Extracted records

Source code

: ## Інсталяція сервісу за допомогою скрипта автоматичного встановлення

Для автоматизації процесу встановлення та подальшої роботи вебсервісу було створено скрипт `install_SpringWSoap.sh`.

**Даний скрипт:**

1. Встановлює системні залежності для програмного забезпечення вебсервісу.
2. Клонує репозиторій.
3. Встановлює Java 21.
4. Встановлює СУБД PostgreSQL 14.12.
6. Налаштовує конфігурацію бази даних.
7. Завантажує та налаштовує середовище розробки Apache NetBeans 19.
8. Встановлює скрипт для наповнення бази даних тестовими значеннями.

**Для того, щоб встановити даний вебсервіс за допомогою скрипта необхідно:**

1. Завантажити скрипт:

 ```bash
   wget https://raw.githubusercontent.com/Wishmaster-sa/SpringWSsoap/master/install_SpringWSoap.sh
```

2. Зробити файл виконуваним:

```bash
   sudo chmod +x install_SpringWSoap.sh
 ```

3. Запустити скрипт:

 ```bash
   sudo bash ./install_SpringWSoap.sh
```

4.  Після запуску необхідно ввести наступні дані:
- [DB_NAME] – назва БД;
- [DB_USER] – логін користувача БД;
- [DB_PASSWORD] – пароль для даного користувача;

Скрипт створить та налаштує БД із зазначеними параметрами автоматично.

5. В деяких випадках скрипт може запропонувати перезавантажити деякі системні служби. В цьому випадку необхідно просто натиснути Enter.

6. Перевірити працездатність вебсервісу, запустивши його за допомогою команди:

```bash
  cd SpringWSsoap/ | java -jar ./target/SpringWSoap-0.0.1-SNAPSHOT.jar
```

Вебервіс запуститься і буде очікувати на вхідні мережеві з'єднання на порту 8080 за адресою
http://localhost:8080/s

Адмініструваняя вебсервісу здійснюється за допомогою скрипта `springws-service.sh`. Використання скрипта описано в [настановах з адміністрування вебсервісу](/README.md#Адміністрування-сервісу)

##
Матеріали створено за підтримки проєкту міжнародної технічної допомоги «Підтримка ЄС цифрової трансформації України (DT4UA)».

Task requirements :: Only the lines above that hold "створено" are wanted. Show every one of them.

Task answer ::
Для автоматизації процесу встановлення та подальшої роботи вебсервісу було створено скрипт `install_SpringWSoap.sh`.
Матеріали створено за підтримки проєкту міжнародної технічної допомоги «Підтримка ЄС цифрової трансформації України (DT4UA)».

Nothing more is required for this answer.